Policy Assessment TII 2022 – Partisipasi Publik dan Faktor Penghambat Proses Legislasi RUU PDP dan Perubahan Kedua UU ITE

Penetapan empat puluh rancangan undang-undang dalam Program Legislasi Nasional (Prolegnas) Prioritas tahun 2022 membuka lembar baru proses legislasi beberapa regulasi hukum digital di Indonesia. Pada daftar tersebut terdapat Rancangan Undang-Undang tentang Perlindungan Data Pribadi (RUU PDP) dan Perubahan Kedua terhadap Undang-Undang Nomor 11 Tahun 2008 tentang Informasi dan Transaksi Elektronik (UU ITE) yang merupakan usulan dari pemerintah. Namun, belum ada perkembangan yang signifikan terhadap pembahasan dua regulasi hukum digital tersebut.

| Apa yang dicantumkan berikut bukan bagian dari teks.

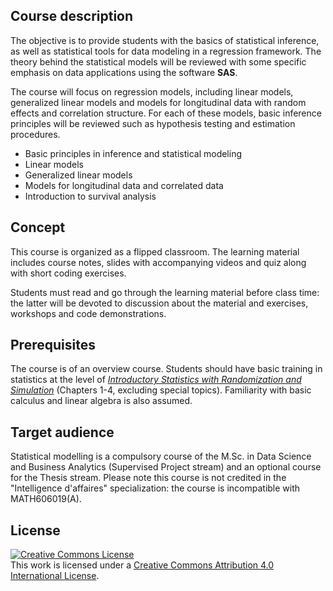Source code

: ## Course description

The objective is to provide students with the basics of statistical inference, as well as statistical tools for data modeling in a regression framework. The theory behind the statistical models will be reviewed with some specific emphasis on data applications using the software **SAS**.

The course will focus on regression models, including linear models, generalized linear models and models for longitudinal data with random effects and correlation structure. For each of these models, basic inference principles will be reviewed such as hypothesis testing and estimation procedures.


- Basic principles in inference and statistical modeling
- Linear models
- Generalized linear models
- Models for longitudinal data and correlated data
- Introduction to survival analysis


## Concept

This course is organized as a flipped classroom. The learning material includes course notes, slides with accompanying videos and quiz along with short coding exercises. 

Students must read and go through the learning material before class time: the latter will be devoted to discussion about the material and exercises, workshops and code demonstrations.

## Prerequisites


The course is of an overview course. Students should have basic training in statistics at the level of [_Introductory Statistics with Randomization and Simulation_](https://www.openintro.org/book/isrs/) (Chapters 1-4, excluding special topics). Familiarity with basic calculus and linear algebra is also assumed. 

## Target audience

Statistical modelling is a compulsory course of the M.Sc. in Data Science and Business Analytics (Supervised Project stream) and an optional course for the Thesis stream. Please note this course is not credited in the "Intelligence d'affaires" specialization: the course is incompatible with MATH606019(A).

## License

<a rel="license" href="http://creativecommons.org/licenses/by/4.0/"><img alt="Creative Commons License" style="border-width:0" src="https://i.creativecommons.org/l/by/4.0/88x31.png" /></a><br />This work is licensed under a <a rel="license" href="http://creativecommons.org/licenses/by/4.0/">Creative Commons Attribution 4.0 International License</a>.

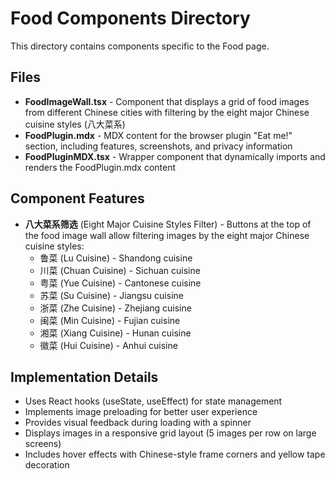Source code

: # Food Components Directory

This directory contains components specific to the Food page.

## Files

- **FoodImageWall.tsx** - Component that displays a grid of food images from different Chinese cities with filtering by the eight major Chinese cuisine styles (八大菜系)
- **FoodPlugin.mdx** - MDX content for the browser plugin "Eat me!" section, including features, screenshots, and privacy information
- **FoodPluginMDX.tsx** - Wrapper component that dynamically imports and renders the FoodPlugin.mdx content

## Component Features

- **八大菜系筛选** (Eight Major Cuisine Styles Filter) - Buttons at the top of the food image wall allow filtering images by the eight major Chinese cuisine styles:
  - 鲁菜 (Lu Cuisine) - Shandong cuisine
  - 川菜 (Chuan Cuisine) - Sichuan cuisine
  - 粤菜 (Yue Cuisine) - Cantonese cuisine
  - 苏菜 (Su Cuisine) - Jiangsu cuisine
  - 浙菜 (Zhe Cuisine) - Zhejiang cuisine
  - 闽菜 (Min Cuisine) - Fujian cuisine
  - 湘菜 (Xiang Cuisine) - Hunan cuisine
  - 徽菜 (Hui Cuisine) - Anhui cuisine

## Implementation Details

- Uses React hooks (useState, useEffect) for state management
- Implements image preloading for better user experience
- Provides visual feedback during loading with a spinner
- Displays images in a responsive grid layout (5 images per row on large screens)
- Includes hover effects with Chinese-style frame corners and yellow tape decoration
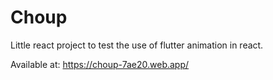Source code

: # Choup

Little react project to test the use of flutter animation in react.

Available at: https://choup-7ae20.web.app/
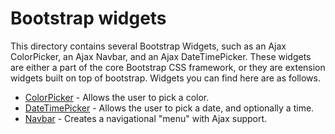 Bootstrap widgets
===============

This directory contains several Bootstrap Widgets, such as an Ajax ColorPicker, an Ajax Navbar, and an Ajax DateTimePicker. These widgets
are either a part of the core Bootstrap CSS framework, or they are extension widgets built on top of bootstrap. Widgets you can find here are
as follows.

* [ColorPicker](colorpicker/) - Allows the user to pick a color.
* [DateTimePicker](datetimepicker/) - Allows the user to pick a date, and optionally a time.
* [Navbar](navbar/) - Creates a navigational "menu" with Ajax support.


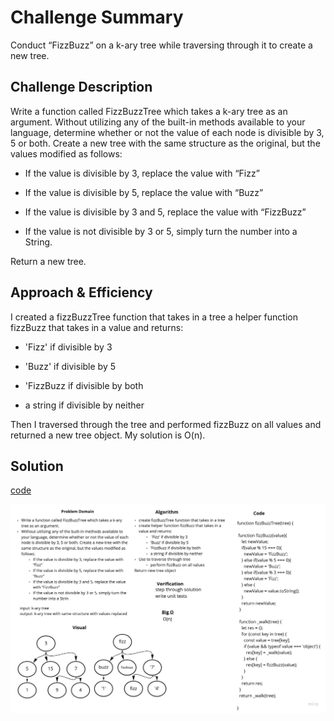 # Challenge Summary

Conduct “FizzBuzz” on a k-ary tree while traversing through it to create a new tree.

## Challenge Description

Write a function called FizzBuzzTree which takes a k-ary tree as an argument.
Without utilizing any of the built-in methods available to your language, determine whether or not the value of each node is divisible by 3, 5 or both. Create a new tree with the same structure as the original, but the values modified as follows:

* If the value is divisible by 3, replace the value with “Fizz”

* If the value is divisible by 5, replace the value with “Buzz”

* If the value is divisible by 3 and 5, replace the value with “FizzBuzz”

* If the value is not divisible by 3 or 5, simply turn the number into a String.

Return a new tree.

## Approach & Efficiency

I created a fizzBuzzTree function that takes in a tree a helper function fizzBuzz that takes in a value and returns:

* 'Fizz' if divisible by 3

* 'Buzz' if divisible by 5

* 'FizzBuzz if divisible by both

* a string if divisible by neither

Then I traversed through the tree and performed fizzBuzz on all values and returned a new tree object. My solution is O(n).

## Solution

[code](./fizz-buzz-tree.js)

![fizz-buzz-tree](../../../../assets/fb-tree.jpg)
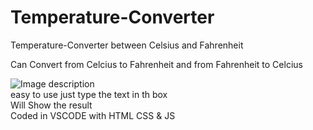 # Temperature-Converter
Temperature-Converter between Celsius and Fahrenheit



Can Convert from Celcius to Fahrenheit
and from Fahrenheit to Celcius

![Image description](https://i.imgur.com/N1oWIBg.png)<br>
easy to use just type the text in th box<br>
Will Show the result <br>
Coded in VSCODE with HTML CSS & JS
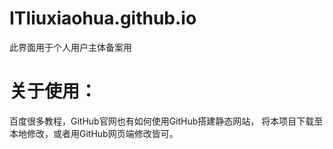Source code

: # ITliuxiaohua.github.io
此界面用于个人用户主体备案用
# 关于使用：
百度很多教程，GitHub官网也有如何使用GitHub搭建静态网站，
将本项目下载至本地修改，或者用GitHub网页端修改皆可。
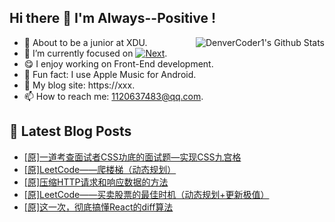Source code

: ## Hi there 👋 I'm Always--Positive !
<div>
  <img alt="DenverCoder1's Github Stats" src="https://denvercoder1-github-readme-stats.vercel.app/api?username=qq1120637483&show_icons=true&count_private=true&theme=react&hide_border=true&hide_title=true&bg_color=1F222E&title_color=F85D7F&icon_color=F8D866" align= "right" />

- 🎒 About to be a junior at XDU. 
- 🔬 I’m currently focused on [![Next](https://img.shields.io/badge/-Next-brightgreen)](https://). 
- 😋 I enjoy working on Front-End development.
- 🎵 Fun fact: I use Apple Music for Android.
- 📝 My blog site: https://xxx.
- 📫 How to reach me:  1120637483@qq.com.
</div>  


## 📕 Latest Blog Posts

<!-- BLOG-POST-LIST:START -->
- [[原]一道考查面试者CSS功底的面试题—实现CSS九宫格](https://blog.csdn.net/sinat_41696687/article/details/120578439)
- [[原]LeetCode——爬楼梯（动态规划）](https://blog.csdn.net/sinat_41696687/article/details/120561125)
- [[原]压缩HTTP请求和响应数据的方法](https://blog.csdn.net/sinat_41696687/article/details/120547642)
- [[原]LeetCode——买卖股票的最佳时机（动态规划+更新极值）](https://blog.csdn.net/sinat_41696687/article/details/120543697)
- [[原]这一次，彻底搞懂React的diff算法](https://blog.csdn.net/sinat_41696687/article/details/120541156)
<!-- BLOG-POST-LIST:END -->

Dalam kajian kebijakan tengah tahun The Indonesian Institute, Center for Public Policy Research (TII), yang berjudul “Partisipasi Publik Dan Faktor Penghambat Proses Legislasi Rancangan Undang-Undang tentang Perlindungan Data Pribadi (RUU PDP) dan perubahan kedua Undang Undang-Undang Nomor 11 Tahun 2008 tentang Informasi dan Transaksi Elektronik (UU ITE)”, Hemi Lavour Febrinandez, Peneliti Bidang Hukum TII, mencatat tiga hal penting yang dapat dilakukan pemerintah dan Dewan Perwakilan Rakyat (DPR) selaku pembentuk undang-undang untuk dapat menyelesaikan hambatan dalam proses legislasi RUU PDP dan perubahan kedua UU ITE.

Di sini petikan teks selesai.